Start of Block
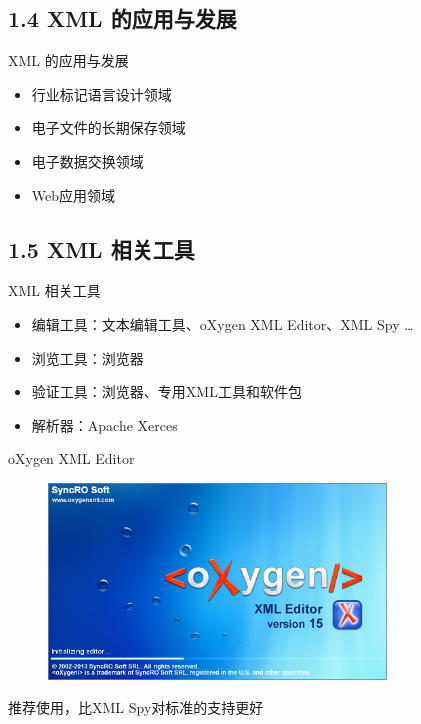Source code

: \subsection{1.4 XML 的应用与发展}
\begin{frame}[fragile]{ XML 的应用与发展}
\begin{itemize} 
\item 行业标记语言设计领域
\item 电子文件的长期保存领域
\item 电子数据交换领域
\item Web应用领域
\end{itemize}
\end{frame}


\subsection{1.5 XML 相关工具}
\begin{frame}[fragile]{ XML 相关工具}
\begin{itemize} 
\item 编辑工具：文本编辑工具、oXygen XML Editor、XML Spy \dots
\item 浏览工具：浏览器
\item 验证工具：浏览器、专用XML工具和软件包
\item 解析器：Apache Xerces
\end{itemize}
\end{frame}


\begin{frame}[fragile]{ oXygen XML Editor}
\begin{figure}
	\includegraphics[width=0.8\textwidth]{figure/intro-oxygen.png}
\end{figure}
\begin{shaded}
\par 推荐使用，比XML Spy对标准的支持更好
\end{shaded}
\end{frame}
End of Block
Start of Block
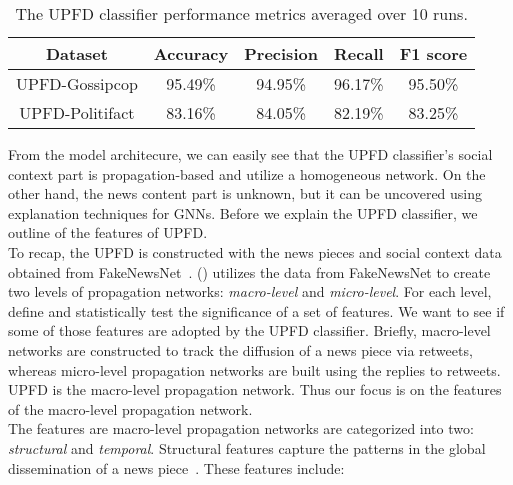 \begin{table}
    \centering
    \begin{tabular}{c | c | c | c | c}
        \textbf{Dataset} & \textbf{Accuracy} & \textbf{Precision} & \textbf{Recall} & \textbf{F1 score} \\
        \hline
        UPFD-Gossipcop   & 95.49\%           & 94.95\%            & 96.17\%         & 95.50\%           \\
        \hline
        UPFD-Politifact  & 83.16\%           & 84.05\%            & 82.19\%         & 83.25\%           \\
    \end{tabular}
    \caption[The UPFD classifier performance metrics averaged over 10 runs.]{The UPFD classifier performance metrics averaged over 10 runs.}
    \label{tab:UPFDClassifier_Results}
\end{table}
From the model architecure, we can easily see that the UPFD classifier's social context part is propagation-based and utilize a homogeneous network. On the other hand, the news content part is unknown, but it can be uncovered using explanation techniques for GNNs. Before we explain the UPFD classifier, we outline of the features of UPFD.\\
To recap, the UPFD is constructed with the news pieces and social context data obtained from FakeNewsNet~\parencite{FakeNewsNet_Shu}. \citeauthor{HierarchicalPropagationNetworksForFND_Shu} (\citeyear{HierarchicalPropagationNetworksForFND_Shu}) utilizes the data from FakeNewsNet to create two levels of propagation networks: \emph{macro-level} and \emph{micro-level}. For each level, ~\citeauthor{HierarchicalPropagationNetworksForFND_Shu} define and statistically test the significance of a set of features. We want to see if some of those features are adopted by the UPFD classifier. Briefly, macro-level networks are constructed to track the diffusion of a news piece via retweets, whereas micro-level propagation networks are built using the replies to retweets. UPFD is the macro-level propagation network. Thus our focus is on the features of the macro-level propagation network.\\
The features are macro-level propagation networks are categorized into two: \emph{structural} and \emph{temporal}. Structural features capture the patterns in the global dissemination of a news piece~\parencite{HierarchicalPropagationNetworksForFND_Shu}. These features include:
End of Block
Spot the lines above that mention "相关工具" and copy them.

Reply -
\subsection{1.5 XML 相关工具}
\begin{frame}[fragile]{ XML 相关工具}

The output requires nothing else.